Per my comment on #763, I figured out what was happening. cafrun was still using mpiexec from openmpi, even though caf did link the executable to mpich. Perhaps something to look into :man_shrugging:?
Yes, you are right. The Intel MPI library reQuires memory allocated using MPI_Alloc_mem to be freed by MPI_Free_mem. mpich and openmpi do not care, therefore the memory was previously freed using free(). Changing this to MPI_Free_mem makes Intel MPI happy and mpich and openmpi still don't care. I have updated #763 to hopefully mirror all MPI_Alloc_mems by MPI_Free_mems. At least all tests pass. Please give it another try.
After #763, we now only crash on Windows with the following:
C:\Users\brad\Repositories\GitHub\sourceryinstitute>opencoarrays-install\bin\caf --show
C:\Users\brad\Repositories\GitHub\sourceryinstitute>"C:/Program Files/Git/usr/bin/bash.exe" "C:\Users\brad\Repositories\GitHub\sourceryinstitute\opencoarrays-install\bin\caf" --show
C:/Users/brad/gcc/bin/gfortran.exe -I/c/Users/brad/Repositories/GitHub/sourceryinstitute/opencoarrays-install/include/OpenCoarrays-2.10.0-14-g9d4afcb_GNU-12.1.0 -fcoarray=lib ${@} /c/Users/brad/Repositories/GitHub/sourceryinstitute/opencoarrays-install/lib/libcaf_mpi.a -pthread C:/Program Files (x86)/Intel/oneAPI/mpi/latest/lib/release/impi.lib
C:\Users\brad\Repositories\GitHub\sourceryinstitute>opencoarrays-install\bin\cafrun --show
C:\Users\brad\Repositories\GitHub\sourceryinstitute>"C:/Program Files/Git/usr/bin/bash.exe" "C:\Users\brad\Repositories\GitHub\sourceryinstitute\opencoarrays-install\bin\cafrun" --show
C:/Program Files (x86)/Intel/oneAPI/mpi/latest/bin/mpiexec.exe -n <number_of_images> /path/to/coarray_Fortran_program [arg4 [arg5 [...]]]
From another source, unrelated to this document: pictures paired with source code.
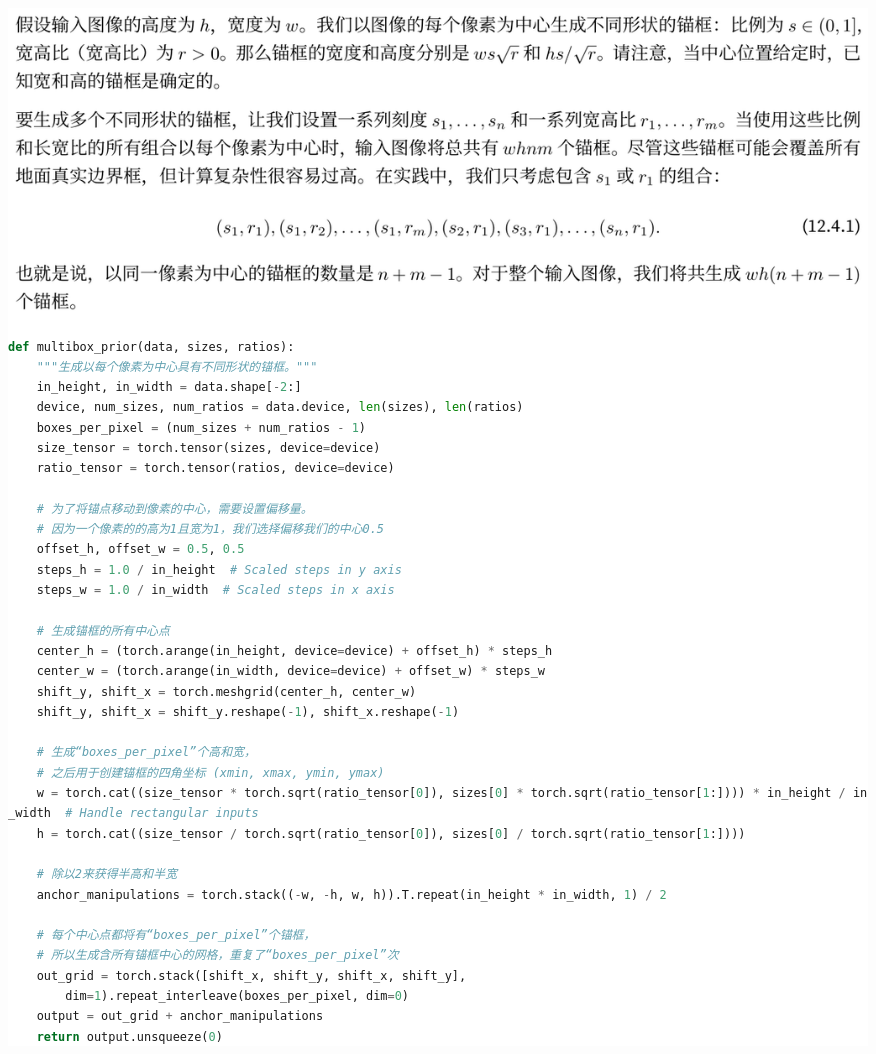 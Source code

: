 ![image-20220126175135750](../img/image-20220126175135750.png)

```python
def multibox_prior(data, sizes, ratios):
    """⽣成以每个像素为中⼼具有不同形状的锚框。"""
    in_height, in_width = data.shape[-2:]
    device, num_sizes, num_ratios = data.device, len(sizes), len(ratios)
    boxes_per_pixel = (num_sizes + num_ratios - 1)
    size_tensor = torch.tensor(sizes, device=device)
    ratio_tensor = torch.tensor(ratios, device=device)

    # 为了将锚点移动到像素的中⼼，需要设置偏移量。
    # 因为⼀个像素的的⾼为1且宽为1，我们选择偏移我们的中⼼0.5
    offset_h, offset_w = 0.5, 0.5
    steps_h = 1.0 / in_height  # Scaled steps in y axis
    steps_w = 1.0 / in_width  # Scaled steps in x axis

    # ⽣成锚框的所有中⼼点
    center_h = (torch.arange(in_height, device=device) + offset_h) * steps_h
    center_w = (torch.arange(in_width, device=device) + offset_w) * steps_w
    shift_y, shift_x = torch.meshgrid(center_h, center_w)
    shift_y, shift_x = shift_y.reshape(-1), shift_x.reshape(-1)

    # ⽣成“boxes_per_pixel”个⾼和宽，
    # 之后⽤于创建锚框的四⻆坐标 (xmin, xmax, ymin, ymax)
    w = torch.cat((size_tensor * torch.sqrt(ratio_tensor[0]), sizes[0] * torch.sqrt(ratio_tensor[1:]))) * in_height / in_width  # Handle rectangular inputs
    h = torch.cat((size_tensor / torch.sqrt(ratio_tensor[0]), sizes[0] / torch.sqrt(ratio_tensor[1:])))
        
    # 除以2来获得半⾼和半宽
    anchor_manipulations = torch.stack((-w, -h, w, h)).T.repeat(in_height * in_width, 1) / 2

    # 每个中⼼点都将有“boxes_per_pixel”个锚框，
    # 所以⽣成含所有锚框中⼼的⽹格，重复了“boxes_per_pixel”次
    out_grid = torch.stack([shift_x, shift_y, shift_x, shift_y],
        dim=1).repeat_interleave(boxes_per_pixel, dim=0)
    output = out_grid + anchor_manipulations
    return output.unsqueeze(0)
```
C:\Users\brad\Repositories\GitHub\sourceryinstitute>opencoarrays-install\bin\caf hello_coarrays.f90 -o hello_coarrays
C:\Users\brad\Repositories\GitHub\sourceryinstitute>"C:/Program Files/Git/usr/bin/bash.exe" "C:\Users\brad\Repositories\GitHub\sourceryinstitute\opencoarrays-install\bin\caf" hello_coarrays.f90 -o hello_coarrays
C:\Users\brad\Repositories\GitHub\sourceryinstitute>opencoarrays-install\bin\cafrun -n 4 .\hello_coarrays.exe
C:\Users\brad\Repositories\GitHub\sourceryinstitute>"C:/Program Files/Git/usr/bin/bash.exe" "C:\Users\brad\Repositories\GitHub\sourceryinstitute\opencoarrays-install\bin\cafrun" -n 4 .\hello_coarrays.exe
1 1
3 3
4 4
2 2
===================================================================================
= BAD TERMINATION OF ONE OF YOUR APPLICATION PROCESSES
= RANK 0 PID 6520 RUNNING AT BRADRICHARD5FC1
= EXIT STATUS: -1073740940 (c0000374)
===================================================================================
===================================================================================
= BAD TERMINATION OF ONE OF YOUR APPLICATION PROCESSES
= RANK 1 PID 444 RUNNING AT BRADRICHARD5FC1
= EXIT STATUS: -1 (ffffffff)
===================================================================================
===================================================================================
= BAD TERMINATION OF ONE OF YOUR APPLICATION PROCESSES
= RANK 2 PID 4796 RUNNING AT BRADRICHARD5FC1
= EXIT STATUS: -1 (ffffffff)
===================================================================================
===================================================================================
= BAD TERMINATION OF ONE OF YOUR APPLICATION PROCESSES
= RANK 3 PID 8996 RUNNING AT BRADRICHARD5FC1
= EXIT STATUS: -1 (ffffffff)
===================================================================================
Error: Command:
`C:/Program Files (x86)/Intel/oneAPI/mpi/latest/bin/mpiexec.exe -n 4 .\hello_coarrays.exe`
failed to run.
Edit: I see MPI3 is required from the installation instructions, so this may not be applicable.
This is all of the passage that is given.